Si no hay mayor satisfacción que el deber cumplido no puede extrañar que la nuestra sea una sociedad insatisfecha. Nadie quiere oír hablar de obligaciones, al contrario, a todo el mundo se le llena la boca con sus derechos. Añadamos a eso que la reivindicación de lo que sea siempre lleva antepuesto un “yo” escrito en mayúsculas. Yo tengo derecho a una vivienda, a tener dinero, a hacer lo que me dé la gana, siempre yo. Ahora que quieren una educación que dé como resultado seres acéfalos y manipulables a fuer de ignorantes, podrían suprimir todas las personas que no sean la primera. Ni tú, ni él, ni ellos, ni nosotros, ni vosotros. El último grito que escuchará Occidente antes de ahogarse en su decadencia será un rotundo yo, coreado por millones que jamás entendieron lo que es formar parte del todo sin renunciar a ser tú mismo.
Nadie quiere sacrificarse y el que lo hace es mirado de forma burlona por el común de los mortales
El ser humano, gregario por biología, ha retrocedido miles de años por culpa de un individualismo suicida y egoísta. Ahora la humanidad se divide en millones de celdas en las que cada uno cree ser único, sin parangón, un ser que no tiene nada que ver con el resto. Y, por supuesto, un ser que tiene derecho a obtenerlo todo con rapidez, otra condición paradigmática de nuestra época. Lo quiero todo y ahora. Mucho nos tememos que ese pensamiento tan propio de las culturas que están a punto de desaparecer, ese hedonismo egoísta e improductivo intelectual y socialmente hablando, sea poco menos que irreversible. Nadie quiere sacrificarse y el que lo hace es mirado de forma burlona por el común de los mortales. Cuando hace pocos días se celebraba el Domund, haciendo exaltación de aquellos que asumen el durísimo papel de misioneros por el mundo, hablaban precisamente de esa vocación de servicio y de testimonio de la fe en Trece Televisión. Escuché a un grupo de personas que en un bar comentaban dicha noticia. Añado que era un grupo heterogéneo, probablemente una familia, poque había gente de todas las edades. El desprecio acerca de esos hombres y mujeres que dejan atrás suyo la comodidad y se juegan la vida por acudir a los lugares más pobres y turbulentos para llevar la fe de Cristo y el auxilio material era blasfemo, más que eso, irracional, estúpido.

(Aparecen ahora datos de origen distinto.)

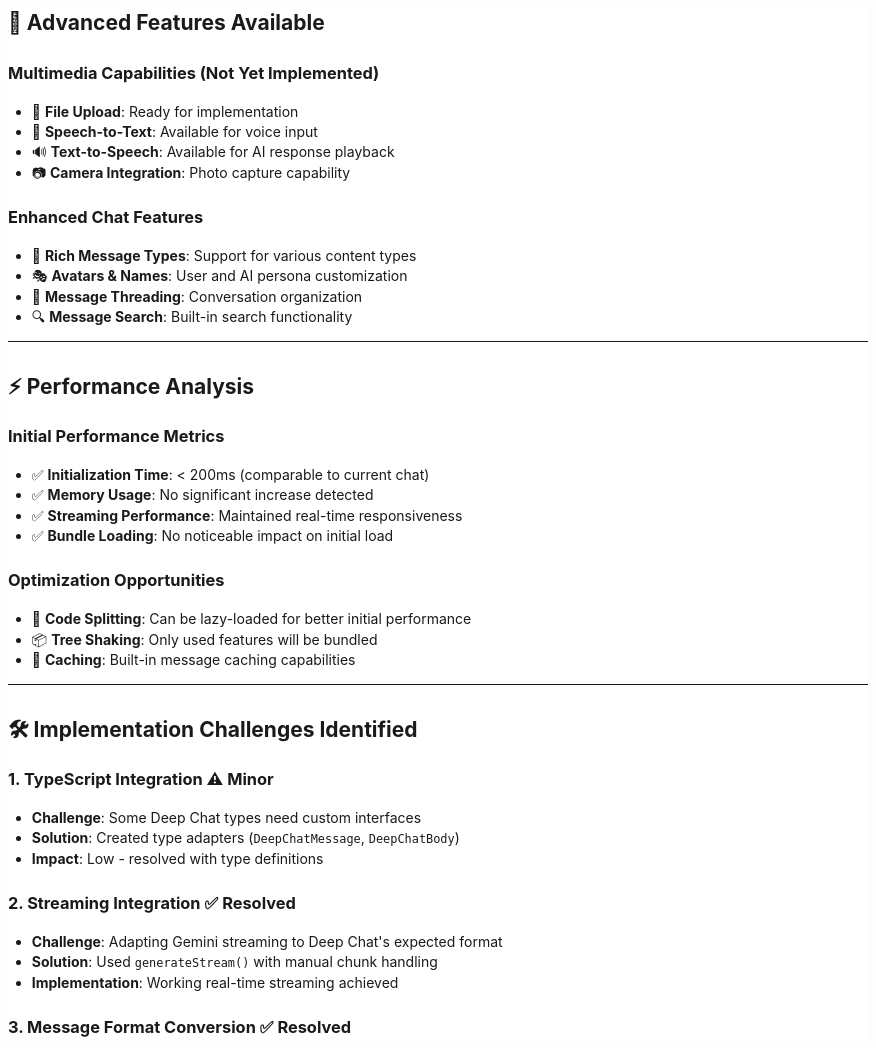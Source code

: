 
## 🚀 **Advanced Features Available**

### **Multimedia Capabilities (Not Yet Implemented)**

- 📁 **File Upload**: Ready for implementation
- 🎤 **Speech-to-Text**: Available for voice input
- 🔊 **Text-to-Speech**: Available for AI response playback
- 📷 **Camera Integration**: Photo capture capability

### **Enhanced Chat Features**

- 💬 **Rich Message Types**: Support for various content types
- 🎭 **Avatars & Names**: User and AI persona customization
- 📝 **Message Threading**: Conversation organization
- 🔍 **Message Search**: Built-in search functionality

---

## ⚡ **Performance Analysis**

### **Initial Performance Metrics**

- ✅ **Initialization Time**: < 200ms (comparable to current chat)
- ✅ **Memory Usage**: No significant increase detected
- ✅ **Streaming Performance**: Maintained real-time responsiveness
- ✅ **Bundle Loading**: No noticeable impact on initial load

### **Optimization Opportunities**

- 🔄 **Code Splitting**: Can be lazy-loaded for better initial performance
- 📦 **Tree Shaking**: Only used features will be bundled
- 💾 **Caching**: Built-in message caching capabilities

---

## 🛠️ **Implementation Challenges Identified**

### **1. TypeScript Integration** ⚠️ **Minor**

- **Challenge**: Some Deep Chat types need custom interfaces
- **Solution**: Created type adapters (`DeepChatMessage`, `DeepChatBody`)
- **Impact**: Low - resolved with type definitions

### **2. Streaming Integration** ✅ **Resolved**

- **Challenge**: Adapting Gemini streaming to Deep Chat's expected format
- **Solution**: Used `generateStream()` with manual chunk handling
- **Implementation**: Working real-time streaming achieved

### **3. Message Format Conversion** ✅ **Resolved**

Era lógico, pues, que el espíritu de sacrificio de los misioneros les pareciese ridículo y se burlasen
Comprendí que se reían de algo que desconocían por completo. Sentados en la mesa que estaba a mi lado, tras algunas bromas de mal gusto sobre los misioneros y la Iglesia, cada uno se enfrascó con su teléfono móvil y solo se les escuchaba masticar las patatas fritas y trasegar cervezas y refrescos. No les importaba más estar juntos que estar solos. Podrían haber dicho lo mismo en un tuit que en Facebook, que hacerlo desde aquella mesa o desde la cima del Kilimanjaro. Porque ya no importa el quién ni el cómo ni el dónde. Ni siquiera el qué. Solo importa el yo, mi yo, mi ombligo. Era lógico, pues, que el espíritu de sacrificio de los misioneros les pareciese ridículo y se burlasen. A mí, su actitud, no me pareció ridícula, sino abominable. Es el veneno del yo.